Although HIF‐1α‐triggered VEGF activation is a principal mechanism leading to angiogenesis in HCC, the inhibition of VEGF production in geniposide‐treated HCC was not accompanied by changes in HIF‐1α. This finding suggested that VEGF expression can be regulated independently of HIF‐1α. Notably, previous evidence indicated that, in the context of HCC growth, the Sp1‐related pathways can lead to the overexpression of VEGF, without altering HIF‐1α activity, because significant VEGF production has been shown in siHIF‐1α‐transfected Hep3B cells (an HCC cell line) under normoxic or hypoxic condition and neutralized after Sp1 silencing (Choi, Park, Song, & Choi, 2011). Both Sp1 and STAT3 are important transcription factors in the nucleus (Sp1) and cytoplasm (STAT3), respectively (Huang & Xie, 2012). In this study, we noted that geniposide‐induced inhibition of the Sp1/STAT3 pathway could suppress VEGF in HCC cells, HIF‐1α‐independently of HIF‐1α.. Re‐expression of Sp1 or STAT3, or both, significantly reactivated the expression of VEGF in geniposide‐treated HCC cells. Both factors can cooperatively promote VEGF‐dependent tumour angiogenesis (Santra, Santra, Zhang, & Chopp, 2008). As a zinc finger transcription factor, Sp1 is an inducer of tumour angiogenesis by directly binding to the VEGF promoter (Wu et al., 2013). Moreover, the transcriptional activity of the VEGF promoter in glioblastoma cells can be synergistically activated by STAT3 and Sp1 (Loeffler, Fayard, Weis, & Weissenberger, 2005). Simultaneous inhibition of Sp1 and STAT3 was reported to arrest the invasive and metastatic ability of HCC by down‐regulating VEGF expression (Zou et al., 2015). The data from our study confirmed the critical role of Sp1/STAT3 in VEGF‐mediated angiogenesis in HCC.

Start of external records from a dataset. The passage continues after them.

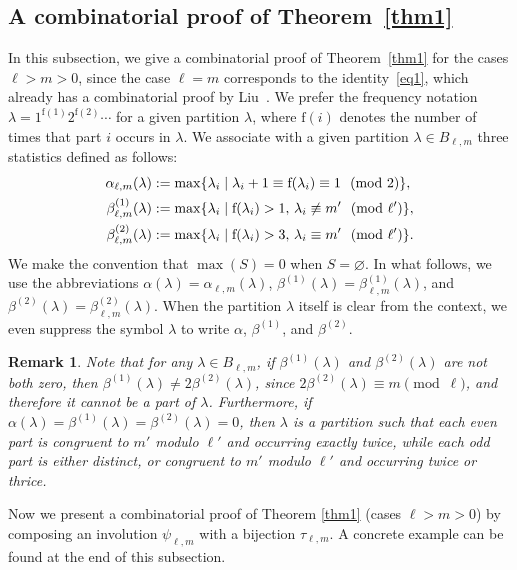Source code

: \documentclass[12pt,reqno]{amsart}
\numberwithin{equation}{section}
\newtheorem{remark}[Theorem]{Remark}
\newcommand{\f}{\mathrm{f}}
\newcommand{\tpmod}[1]{\mkern 12mu(\textup{mod}\mkern 6mu #1)}
\begin{document}
\subsection{A combinatorial proof of Theorem~\ref{thm1}}
In this subsection, we give a combinatorial proof of Theorem~\ref{thm1} for the cases $\ell>m>0$, since the case $\ell=m$ corresponds to the identity~\eqref{eq1}, which already has a combinatorial proof by Liu~\cite[Theorem~1.1]{liu2025}. We prefer the frequency notation $\lambda=1^{\f(1)}2^{\f(2)}\cdots$ for a given partition $\lambda$, where $\f(i)$ denotes the number of times that part $i$ occurs in $\lambda$. We associate with a given partition $\lambda\in B_{\ell,m}$ three statistics defined as follows:
\begin{align}
	\alpha_{\ell,m}(\lambda) &:=\max\{\lambda_{i}\mid \lambda_i+1\equiv \f(\lambda_{i})\equiv 1\tpmod{2}\},\\
	\beta_{\ell,m}^{(1)}(\lambda) &:=\max\{\lambda_{i}\mid \f(\lambda_{i})>1,\,\lambda_{i}\not\equiv m'\tpmod{\ell'}\},\\
	\beta_{\ell,m}^{(2)}(\lambda) &:=\max\{\lambda_{i}\mid \f(\lambda_{i})>3,\,\lambda_{i}\equiv m'\tpmod{\ell'}\}.
\end{align}
We make the convention that $\max(S)=0$ when $S=\varnothing$. In what follows, we use the abbreviations $\alpha(\lambda)=\alpha_{\ell,m}(\lambda)$, $\beta^{(1)}(\lambda)=\beta_{\ell,m}^{(1)}(\lambda)$, and $\beta^{(2)}(\lambda)=\beta_{\ell,m}^{(2)}(\lambda)$. When the partition $\lambda$ itself is clear from the context, we even suppress the symbol $\lambda$ to write $\alpha$, $\beta^{(1)}$, and $\beta^{(2)}$.
\begin{remark}\label{ab0}
	Note that for any $\lambda\in B_{\ell,m}$, if $\beta^{(1)}(\lambda)$ and $\beta^{(2)}(\lambda)$ are not both zero, then $\beta^{(1)}(\lambda)\not=2\beta^{(2)}(\lambda)$, since $2\beta^{(2)}(\lambda)\equiv m\pmod{\ell}$, and therefore it cannot be a part of $\lambda$. Furthermore, if $\alpha(\lambda)=\beta^{(1)}(\lambda)=\beta^{(2)}(\lambda)=0$, then $\lambda$ is a partition such that each even part is congruent to $m'$ modulo $\ell'$ and occurring exactly twice, while each odd part is either distinct, or congruent to $m'$ modulo $\ell'$ and occurring twice or thrice.
\end{remark}

Now we present a combinatorial proof of Theorem \ref{thm1} (cases $\ell>m>0$) by composing an involution $\psi_{\ell,m}$ with a bijection $\tau_{\ell,m}$. A concrete example can be found at the end of this subsection.
\end{document}
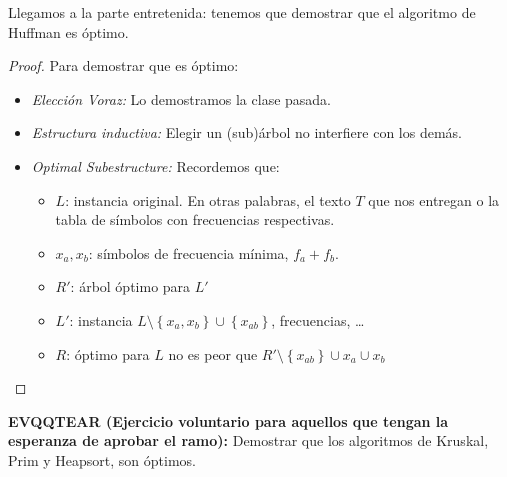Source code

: \documentclass[english, spanish, fleqn, 10pt]{article}
\numberwithin{equation}{section}
\newcommand{\llaves}[1]{\left \{ #1 \right \}}
\theoremstyle{definition}
\begin{document}
Llegamos a la parte entretenida: tenemos que demostrar que el algoritmo de Huffman es óptimo.
\begin{proof}
	Para demostrar que es óptimo:
	\begin{itemize}
		\item \emph{Elección Voraz:} Lo demostramos la clase pasada.
		
		\item \emph{Estructura inductiva:} Elegir un (sub)árbol no interfiere con los demás.
		
		\item \emph{Optimal Subestructure:} Recordemos que:
		\begin{itemize}
			\item $L$: instancia original. En otras palabras, el texto $T$ que nos entregan o la tabla de símbolos con frecuencias respectivas.
			\item $x_a, x_b$: símbolos de frecuencia mínima, $f_a+f_b$.
			\item $R'$: árbol óptimo para $L'$
			\item $L'$: instancia $L\setminus \llaves{x_a, x_b}\cup \llaves{x_{ab}}$, frecuencias, \ldots
			\item $R$: óptimo para $L$ no es peor que $R'\setminus \llaves{x_{ab}}\cup x_a\cup x_b$
		\end{itemize}
	\end{itemize}
\end{proof}
\noindent\textbf{EVQQTEAR (Ejercicio voluntario para aquellos que tengan la esperanza de aprobar el ramo):} Demostrar que los algoritmos de Kruskal, Prim y Heapsort, son óptimos.
\end{document}
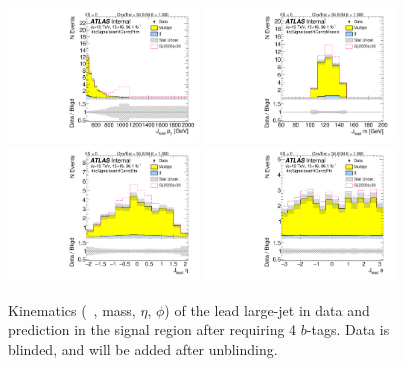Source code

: \begin{figure}[htbp!]
\begin{center}
\includegraphics[width=0.45\textwidth,angle=-90]{figures/boosted/Signal/b77_FourTag_Signal_leadHCand_Pt_m_blind.pdf}
\includegraphics[width=0.45\textwidth,angle=-90]{figures/boosted/Signal/b77_FourTag_Signal_leadHCand_Mass_s_blind.pdf}\\
\includegraphics[width=0.45\textwidth,angle=-90]{figures/boosted/Signal/b77_FourTag_Signal_leadHCand_Eta_blind.pdf}
\includegraphics[width=0.45\textwidth,angle=-90]{figures/boosted/Signal/b77_FourTag_Signal_leadHCand_Phi_blind.pdf}
  \caption{Kinematics (\pt~, mass, $\eta$, $\phi$) of the lead large-\R jet in data and prediction in the signal region after requiring 4 $b$-tags. Data is blinded, and will be added after unblinding.}
  \label{fig:boosted-4b-signal-blind-ak10-lead}
\end{center}
\end{figure}

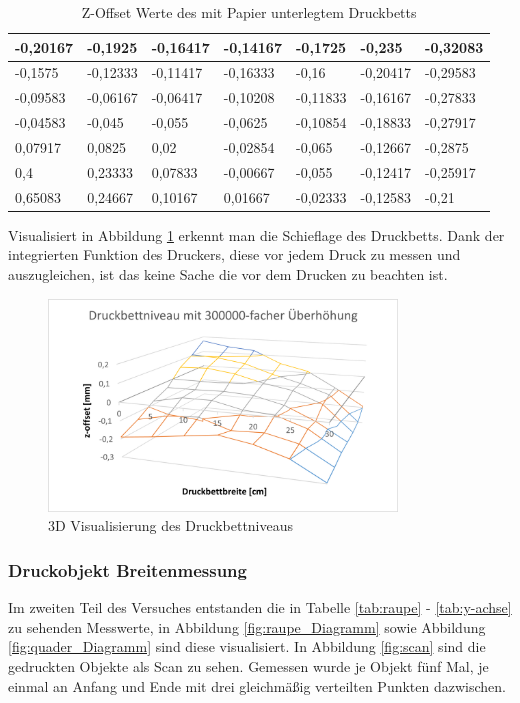\documentclass[a4paper,12pt,bibtotocnumbered]{scrartcl}
\numberwithin{equation}{section} %
\begin{document}
\begin{table}[H]
\centering
\caption{Z-Offset Werte des mit Papier unterlegtem Druckbetts}
\label{tab:druckbett2}
\begin{tabular}{|l|l|l|l|l|l|l|}
\hline
-0,20167 & -0,1925  & -0,16417 & -0,14167 & -0,1725  & -0,235   & -0,32083 \\ \hline
-0,1575  & -0,12333 & -0,11417 & -0,16333 & -0,16    & -0,20417 & -0,29583 \\ \hline
-0,09583 & -0,06167 & -0,06417 & -0,10208 & -0,11833 & -0,16167 & -0,27833 \\ \hline
-0,04583 & -0,045   & -0,055   & -0,0625  & -0,10854 & -0,18833 & -0,27917 \\ \hline
0,07917  & 0,0825   & 0,02     & -0,02854 & -0,065   & -0,12667 & -0,2875  \\ \hline
0,4      & 0,23333  & 0,07833  & -0,00667 & -0,055   & -0,12417 & -0,25917 \\ \hline
0,65083  & 0,24667  & 0,10167  & 0,01667  & -0,02333 & -0,12583 & -0,21    \\ \hline
\end{tabular}
\end{table}

Visualisiert in Abbildung \ref*{fig:druckbett3d} erkennt man die Schieflage des Druckbetts. Dank der integrierten Funktion des Druckers, diese vor jedem Druck zu messen und auszugleichen, ist das keine Sache die vor dem Drucken zu beachten ist.

\begin{figure}[H]
\centerline{\includegraphics[width=350px]{./images/diagramm.png}}
\caption{3D Visualisierung des Druckbettniveaus}
\label{fig:druckbett3d}
\end{figure}


\subsubsection*{Druckobjekt Breitenmessung}
Im zweiten Teil des Versuches entstanden die in Tabelle \ref*{tab:raupe} - \ref*{tab:y-achse} zu sehenden Messwerte, in Abbildung \ref*{fig:raupe_Diagramm} sowie Abbildung \ref*{fig:quader_Diagramm} sind diese visualisiert. In Abbildung \ref*{fig:scan} sind die gedruckten Objekte als Scan zu sehen. Gemessen wurde je Objekt fünf Mal, je einmal an Anfang und Ende mit drei gleichmäßig verteilten Punkten dazwischen.
\end{document}
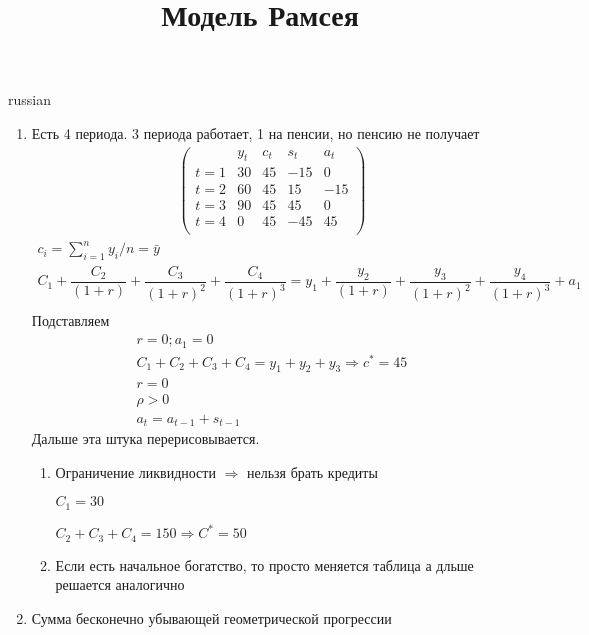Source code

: \documentclass{article}
\begin{document}
\title{\foreignlanguage{russian}{Модель Рамсея}}
\maketitle
\begin{otherlanguage*}{russian}
\begin{enumerate}
\item Есть 4 периода. 3 периода работает, 1 на пенсии, но пенсию не получает
\begin{align*}
\begin{pmatrix}
\, & y_t & c_t & s_t & a_t \\
t = 1 & 30 & 45 & -15 & 0  \\
t = 2 & 60 & 45 & 15 &-15 \\
t= 3 & 90 & 45 & 45 & 0  \\
t = 4 & 0 & 45 & -45 & 45  \\
\end{pmatrix}
\end{align*}
\begin{align*}
c_i = \sum_{i=1}^n y_i / n = \bar{	y} \\
C_1 + \dfrac{C_2}{(1+r)} + \dfrac{C_3}{(1+r)^2} + \dfrac{C_4}{(1 + r)^3} = 
y_1 + \dfrac{y_2}{(1+r)} + \dfrac{y_3}{(1+r)^2} + \dfrac{y_4}{(1 + r)^3} + a_1\\ 
\end{align*}
Подставляем
\begin{align*}
r = 0; a_1 = 0 \\
C_1 + C_2 + C_3 + C_4 = y_1 + y_2 + y _3 \Rightarrow c^* = 45  \\
r = 0 \\
\rho > 0 \\
a_t = a_{t-1} + s_{t-1}
\end{align*}
Дальше эта штука перерисовывается. 

\begin{enumerate}

\item Ограничение ликвидности $ \Rightarrow $ нельзя брать кредиты 
 
$ C_1 = 30 $ 

$ C_2 + C_3 + C_4  = 150 \Rightarrow C^* = 50 $ 

\item Если есть начальное богатство, то просто меняется таблица а дльше решается аналогично 
\end{enumerate}

\item Сумма бесконечно убывающей геометрической прогрессии


\end{enumerate}
\end{otherlanguage*}
\end{document}
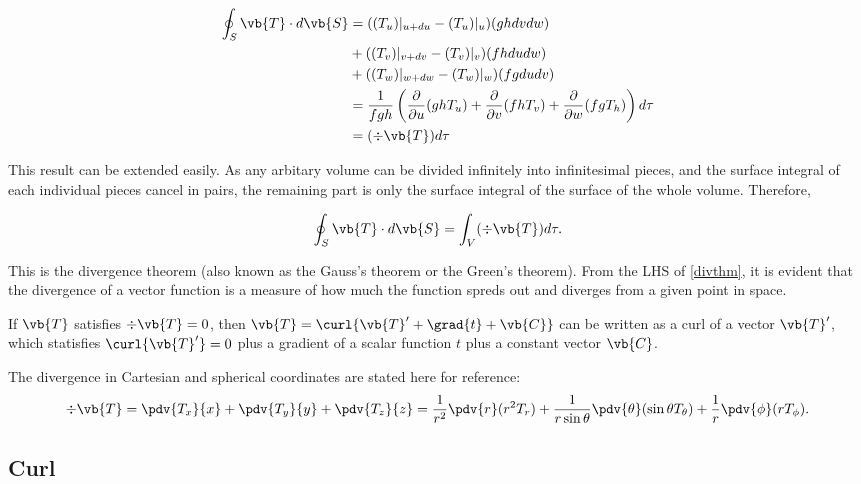 \documentclass[english,a4paper,12pt]{report}
\begin{document}
\begin{equation} \label{divpre} 
	\begin{aligned} 
    \oint_{S} \vb{T} \cdot d\vb{S} &= ((T_u)|_{u+du} - (T_u)|_{u})(ghdvdw) \\ &+ ((T_v)|_{v+dv} - (T_v)|_{v})(fhdudw) \\ &+ ((T_w)|_{w+dw} - (T_w)|_{w})(fgdudv) \\
    &= \frac{1}{fgh} \left( 
		\frac{\partial}{\partial u} (ghT_{u} ) + 
		\frac{\partial}{\partial v} (fhT_{v} )+ 
		\frac{\partial}{\partial w} (fgT_{h} ) \right) d\tau \\
	&= (\div{\vb{T}}) d\tau
    \end{aligned} 
\end{equation} 
	
This result can be extended easily. As any arbitary volume can be divided infinitely into infinitesimal pieces, and the surface integral of each individual pieces cancel in pairs, the remaining part is only the surface integral of the surface of the whole volume. Therefore,
	
\begin{equation} 
	\oint_{S} \vb{T} \cdot d\vb{S} = \int_{V}(\div{\vb{T} }) d\tau \label{divthm}.  
\end{equation}
	
This is the divergence theorem (also known as the Gauss's theorem or the Green's theorem). From the LHS of \cref{divthm}, it is evident that the divergence of a vector function is a measure of how much the function spreds out and diverges from a given point in space.


If \(\vb{T} \) satisfies \(\div{\vb{T} } = 0 \), then \(\vb{T} = \curl{\vb{T} ' + \grad{t} + \vb{C} } \) can be written as a curl of a vector \(\vb{T} '\), which statisfies \(\curl{\vb{T} '} = 0 \) plus a gradient of a scalar function \(t\) plus a constant vector \(\vb{C} \).        

The divergence in Cartesian and spherical coordinates are stated here for reference:
\begin{equation} 
	\div{\vb{T}} = \pdv{T_x}{x} + \pdv{T_y}{y} + \pdv{T_z}{z} = \frac{1}{r^2}\pdv{r}(r^2T_r) + \frac{1}{r\sin{\theta}}\pdv{\theta}(\sin{\theta}T_{\theta}) + \frac{1}{r}\pdv{\phi}(rT_{\phi}). 
\end{equation}
	
\subsection{Curl}
\end{document}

TLR4, a member of the toll‐like receptor family, is involved in the responses of the innate and adaptive immune systems (Arias et al., 2018). However, TLR4 is not confined to immune cells but is found in numerous cancer cells and evokes pathological processes, including angiogenesis‐driven HCC promotion (Zhe et al., 2016). LPS can particularly bind to TLR4 and recruit the adaptor molecule MyD88 to initiate TLR4/MyD88 signal transduction, which consequently activates a series of downstream intracellular adaptors, kinases and transcription factors (Lu, Xu, Chen, Zhou, & Lin, 2017). As an agonist of TLR4, administration of LPS (3 mg·kg−1 per single injection) in HCC mice only aimed to reverse the geniposide‐induced inhibition of TLR4, instead of endotoxin‐triggered HCC progression in this study (Kitamura et al., 2002). Previous studies demonstrated that TLR4/MyD88 activation might up‐regulate STAT3, which accelerates proliferation, metastasis and multidrug resistance of HCC (Kang et al., 2018; F. Wang et al., 2019). Additionally, the activation of TLR4/MyD88 results in Sp1 accumulation in cancer progression (Dong et al., 2018). In our study, targeting TLR4/MyD88 could regulate both STAT3 and Sp1 in HCC growth, which could be blocked by geniposide treatment. in vitro and in vivo reactivation of the TLR4/MyD88 pathway by LPS in geniposide‐treated HCC did restore the tumour angiogenesis along with an increase of STAT3/Sp1‐dependent VEGF production, suggesting that modulation of STAT3/Sp1 in the TLR4/MyD88 pathway was critical to VEGF‐dependent HCC angiogenesis (Figure 7). Our study offers a novel mechanism to achieve VEGF inhibition in the treatment of HCC.
FIGURE 7.

Diagram of the proposed mechanisms underlying the suppressive effects of geniposide on angiogenesis in HCC
In conclusion, our study has demonstrated in vivo and in vitro activity, and the underlying mechanism, of geniposide against HCC. Geniposide exhibited potent inhibition of the proliferation, invasion, angiogenesis and lung metastasis of HCC. Suppression of HCC induced by geniposide was not associated with direct cytotoxicity in tumour cells but was related to a decrease of VEGF expression and HCC angiogenesis. Geniposide significantly blocked the transcription and production of VEGF from HCC cells. The inhibitory effect of geniposide on VEGF expression was independent of regulation by the HIF‐1α‐related pathway, but relied on suppression of Sp1 and STAT3 in HCC cells. Re‐expression of Sp1 and STAT3 could restore VEGF production in geniposide‐treated HCC cells. Further analysis showed that geniposide bound to TLR4 and repressed the TLR4/MyD88‐associated Sp1/STAT3 transcription activity. Re‐activation of the TLR4/MyD88 pathway by LPS, in vitro, restored the Sp1/STAT3 activities and VEGF production. Thus, geniposide may be a promising candidate for clinical use for HCC. Taken together, our study demonstrated that geniposide could be an inhibitor of angiogenesis in HCCby directly targeting the TLR4/MyD88‐regulated STAT3/Sp1 pathway followed by the suppression of VEGF transcription in a HIF‐1α independent manner, which provides a novel mechanism for VEGF inhibition in HCC management.
AUTHOR CONTRIBUTIONS
Y.F. and N.W. conceived and designed the study. C.Z., N.W. and H.‐Y.T. did the experiments. C.Z., N.W., H.‐Y.T. and Y.F. wrote the manuscript. N.W., Z.Z., K.M., S.W.T., L. L. and Y.F. interpreted the data. All authors discussed and revised the manuscript and approved the final manuscript.
CONFLICT OF INTEREST
The authors declare no conflicts of interest.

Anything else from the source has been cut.